Telecommunications should be one of the hottest growth industries in Iraq, but according to a report from Reuters, providers have yet to introduce 3G technology into a market where the military jams mobile phone networks to stop insurgents detonating bombs.
Poor infrastructure, high operating costs, conflicts between communications regulators and security problems are stunting development in a country slowly rebuilding eight years after the U.S.-led invasion that ousted Saddam Hussein.
Iraq holds a pivotal geographical position in the region and could be an important communications bridge joining the Middle East with Europe and Asia.
But security remains one of the country’s biggest concerns as Iraq’s army and police battle a weakened yet stubborn insurgency while U.S. troops prepare to withdraw by December 31.
Jamming of mobile phone frequencies and poor data services are frequent complaints of Iraqis since the 2003 invasion that toppled its autocratic government and paved the way for a cellular phone market and unrestricted access to the Internet.
Mobile phone firms say military jamming costs them millions of dollars in maintaining and upgrading spectrum.

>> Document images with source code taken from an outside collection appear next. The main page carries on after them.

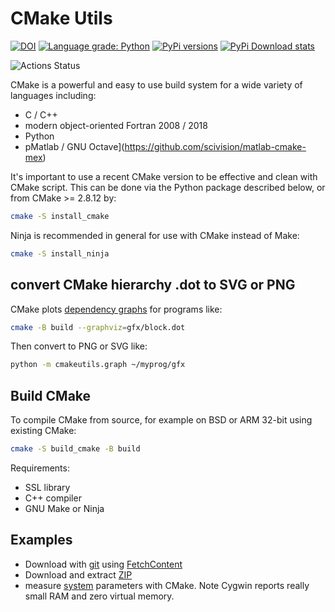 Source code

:# CMake Utils

[![DOI](https://zenodo.org/badge/DOI/10.5281/zenodo.1488084.svg)](https://doi.org/10.5281/zenodo.1488084)
[![Language grade: Python](https://img.shields.io/lgtm/grade/python/g/scivision/cmakeutils.svg?logo=lgtm&logoWidth=18)](https://lgtm.com/projects/g/scivision/cmakeutils/context:python)
[![PyPi versions](https://img.shields.io/pypi/pyversions/cmakeutils.svg)](https://pypi.python.org/pypi/cmakeutils)
[![PyPi Download stats](http://pepy.tech/badge/cmakeutils)](http://pepy.tech/project/cmakeutils)

![Actions Status](https://github.com/scivision/cmakeutils/workflows/ci/badge.svg)

CMake is a powerful and easy to use build system for a wide variety of languages including:

* C / C++
* modern object-oriented Fortran 2008 / 2018
* Python
* pMatlab / GNU Octave](https://github.com/scivision/matlab-cmake-mex)

It's important to use a recent CMake version to be effective and clean with CMake script.
This can be done via the Python package described below, or from CMake >= 2.8.12 by:

```sh
cmake -S install_cmake
```

Ninja is recommended in general for use with CMake instead of Make:

```sh
cmake -S install_ninja
```


## convert CMake hierarchy .dot to SVG or PNG

CMake plots
[dependency graphs](https://www.scivision.dev/fortran-dependency-graph)
for programs like:

```sh
cmake -B build --graphviz=gfx/block.dot
```

Then convert to PNG or SVG like:

```sh
python -m cmakeutils.graph ~/myprog/gfx
```

## Build CMake

To compile CMake from source, for example on BSD or ARM 32-bit using existing CMake:

```sh
cmake -S build_cmake -B build
```

Requirements:

* SSL library
* C++ compiler
* GNU Make or Ninja

## Examples

* Download with [git](./fetchgit) using [FetchContent](https://cmake.org/cmake/help/latest/module/FetchContent.html)
* Download and extract [ZIP](./zip)
* measure [system](./system) parameters with CMake. Note Cygwin reports really small RAM and zero virtual memory.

Infrastructure damaged by bombs often takes time to repair due to curfews imposed by authorities because of fears of more attacks.
Sometimes companies are forced to wait until security officials have investigated the attack.
Iraq’s mobile phone and internet providers also fret over the high cost of fiber optic cables, electricity and security. They say that feuding between Iraq’s Communications and Media Commission (CMC) and the Iraqi Telecommunications and Posts Company (ITPC) is hindering progress.